WHAT YOU WILL DO: From the line that contains "<用户名>*** | 将用户添加到主要组 |" to the last line of the data, every line is to be transcribed exactly; no other line is to be included.

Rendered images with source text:
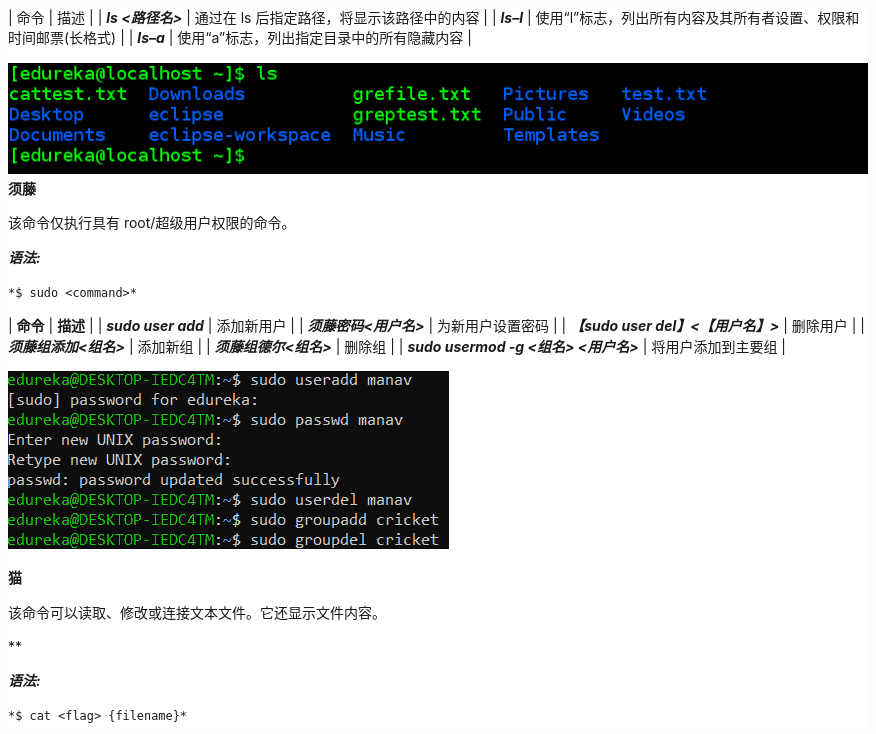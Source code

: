 | 命令 | 描述 |
| ***ls <路径名>*** | 通过在 ls 后指定路径，将显示该路径中的内容 |
| ***ls–l*** | 使用“l”标志，列出所有内容及其所有者设置、权限和时间邮票(长格式) |
| ***ls–a*** | 使用“a”标志，列出指定目录中的所有隐藏内容 |

**![](img/8fd06a647779c06a600211fd3dd135bf.png)须藤**

该命令仅执行具有 root/超级用户权限的命令。

***语法:***

`*$ sudo <command>*`

| **命令** | **描述** |
| ***sudo user add<username>*** | 添加新用户 |
| ***须藤密码<用户名>*** | 为新用户设置密码 |
| ***【sudo user del】<【用户名】>*** | 删除用户 |
| ***须藤组添加<组名>*** | 添加新组 |
| ***须藤组德尔<组名>*** | 删除组 |
| ***sudo usermod -g <组名> <用户名>*** | 将用户添加到主要组 |

**![](img/4526253953f5a174e823ad514987286d.png)**

**猫**

该命令可以读取、修改或连接文本文件。它还显示文件内容。

**

***语法:***

`*$ cat <flag> {filename}*`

RESPONSE TO THIS EXERCISE:
| ***sudo usermod -g <组名> <用户名>*** | 将用户添加到主要组 |

**![](img/4526253953f5a174e823ad514987286d.png)**

**猫**

该命令可以读取、修改或连接文本文件。它还显示文件内容。

**

***语法:***

`*$ cat <flag> {filename}*`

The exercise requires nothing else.